Spring naar inhoud


Popcultuur

Beatrijs Ritsema

De populaire cultuur is niet meer wat ze geweest is. Mensen die nu tussen de twintig en de dertig zijn beschikken niet meer zoals vroeger over een tegencultuur die als comfortabele mega-paraplu kan dienen voor wie op zoek is naar een beetje houvast. Dit komt tot uiting in een gebrek aan overeenstemming in mode, tientallen verschillende popmuziekstijlen met elk hun eigen aanhangers en snel elkaar afwisselende helden. Een ramp voor de reclamemakers die hun doelgroepen zien vergruizen en een ramp voor de 'pop'-sociologen en trendjournalisten, wier analyses van de brede baan telkens weer stuklopen op de aangetroffen versplintering.

Het is dan ook geen wonder dat de generatie van de twintigers 'verloren' wordt genoemd: ze kunnen nergens op vastgepind worden, ze houden er geen interessante idealen op na, ze rommelen maar wat aan naar eigen inzicht. Een paar maanden geleden stond er een zuchtend artikel in Time over de twintigers en waar ze zich mee bezighouden, alsof de schrijvers de geïnterviewden hun gebrek aan geprofileerdheid een beetje kwalijk namen. In de New York Times schreef Bret Easton Ellis een essay, waarin hij vaststelt dat zijn generatie in de populaire cultuur niets aantreft dat de blik kan verruimen, dat bevrijdend kan werken of dat kan schokken, hetzij in positieve, dan wel in negatieve zin.

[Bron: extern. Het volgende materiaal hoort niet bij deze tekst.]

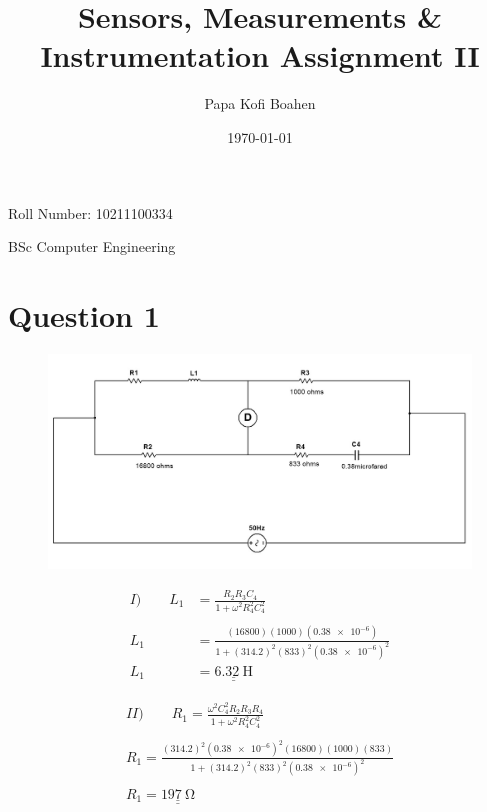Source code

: \documentclass[12pt]{article}
\title{\huge{Sensors, Measurements \& Instrumentation Assignment II}}
\author{\huge{Papa Kofi Boahen}}
\date{\today}
\begin{document}
\maketitle
\huge{Roll Number: 10211100334} \par  BSc Computer Engineering
	
\section*{Question 1}
\begin{figure}[H]
	\includegraphics[width=\textwidth]{number1}
\end{figure}

\begin{align*}
	I) \qquad	
		L_{1} &= \frac{R_2R_3C_4}{1+\omega^2R_4^2C_4^2} \\
		\\
	L_{1} &= \frac{(16800)(1000)(\num{0.38e-6})} {1+(314.2)^2(833)^2 (\num{0.38e-6})^{2}} \\
	L_{1} &= \underline{\underline{\qty{6.32}{\henry}}}
\end{align*}

\vspace{2cm}

\begin{gather*}
	II) \qquad	
	R_{1} = \frac{\omega^2C_4^2R_2R_3R_4}{1+\omega^2R_4^2C_4^2} \\
	\\
	R_{1} = \frac{(314.2)^2(\num{0.38e-6})^2(16800)(1000)(833)} {1+(314.2)^2(833)^2 (\num{0.38e-6})^{2}} \\
	\\
	R_{1} = \underline{\underline{\qty{197}{\ohm}}}
\end{gather*}
\end{document}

Zijn generatie had het allemaal al gezien, van geweld op de televisie tot horror in de bioscoop, en had daarmee het eindstadium van cynisme bereikt.

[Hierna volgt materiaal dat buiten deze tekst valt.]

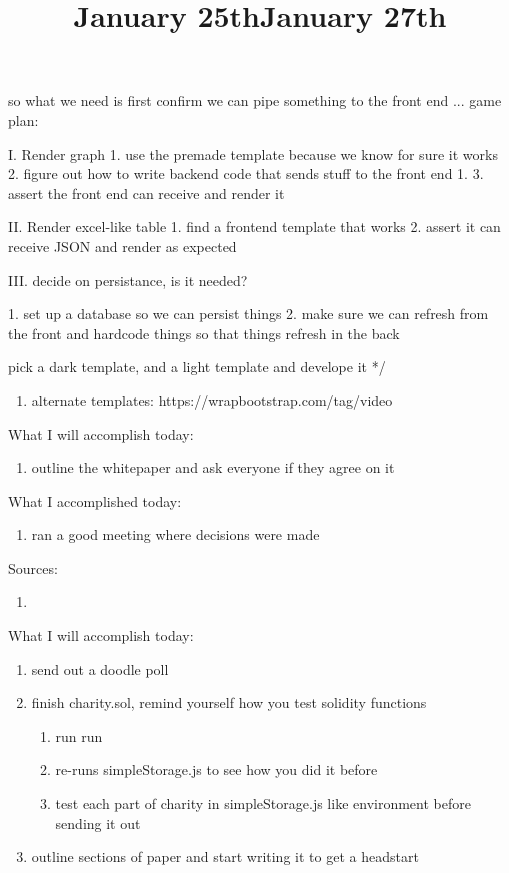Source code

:	so what we need is first confirm we can pipe something to the front end ... 
		game plan:
	
		I. Render graph
			1. use the premade template because we know for sure it works
			2. figure out how to write backend code that sends stuff to the front end
					1. 
			3. assert the front end can receive and render it

		II. Render excel-like table
			1. find a frontend template that works
			2. assert it can receive JSON and render as expected

		III. decide on persistance, is it needed?

	1. set up a database so we can persist things
	2. make sure we can refresh from the front and hardcode things so that things refresh in the back

	pick a dark template, and a light template and develope it
*/

\begin{enumerate}
	\item alternate templates: https://wrapbootstrap.com/tag/video
\end{enumerate}	



\title{January 25th}

What I will accomplish today:

\begin{enumerate}
	\item outline the whitepaper and ask everyone if they agree on it
\end{enumerate}


What I accomplished today:

\begin{enumerate}
	\item ran a good meeting where decisions were made
\end{enumerate}

Sources:

\begin{enumerate}
	\item 
\end{enumerate}


\title{January 27th}

What I will accomplish today:

\begin{enumerate}
	\item send out a doodle poll
	\item finish charity.sol, remind yourself how you test solidity functions
		\begin{enumerate}
			\item run run
			\item re-runs simpleStorage.js to see how you did it before
			\item test each part of charity in simpleStorage.js like environment before sending it out
		\end{enumerate}
	\item outline sections of paper and start writing it to get a headstart
\end{enumerate}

Twee dingen vallen altijd op in dit soort beschouwingen: de nadruk op juist de vluchtige, populaire cultuur (kleren, kapsels, tv-series, films, popmuziek) en de keuze van het referentiepunt (de jaren zestig). Het lijkt soms wel alsof de periode 1964-1975 het onbetwiste hoogtepunt van de geschiedenis was en alsof het daarna alleen maar bergafwaarts is gegaan. De jaren zestig zijn gemythologiseerd, vooral door degenen die ze meegemaakt hebben en ze nog steeds als standaard gebruiken, maar ook door jongeren die het idee hebben dat ze iets gemist hebben. Toch was de tijdgeest destijds zowel minder als meer overheersend dan nu wel wordt verondersteld. Als het gaat om bezettingen, deelnemen aan demonstraties of zich inzetten voor het verhelpen van misstanden, was zelfs op het hoogtepunt van de activismegolf niet meer dan 10 tot 15 % van de studenten daarbij betrokken. Zoveel waren het er niet die de leuzen in de praktijk probeerden te brengen. De meesten deden dezelfde dingen als altijd, alleen in de stijl van de jaren zestig: ze volgden projectonderwijs zonder individuele beoordeling, ze rookten een hasj-sigaretje tussen de shag door, ze dronken bosbessenthee en luisterden naar Jethro Tull. Maar lang haar en wijde pijpen had iedereen en de vrije liefde was wijdverbreid. In die zin kan de toenmalige 'tegencultuur' zeker geen exclusieve jeugdcultuur genoemd worden, omdat de dertigers en ook een flink aantal veertigers er volop aan meededen. Misschien dat ze minder aardigheid hadden in Led Zeppelin dan een twintigjarige, maar de zoetgevooisde Crosby, Stills & Nash konden er toch wel mee door, al was het maar bij wijze van entreebiljet tot een wereld met kans op vrije sex.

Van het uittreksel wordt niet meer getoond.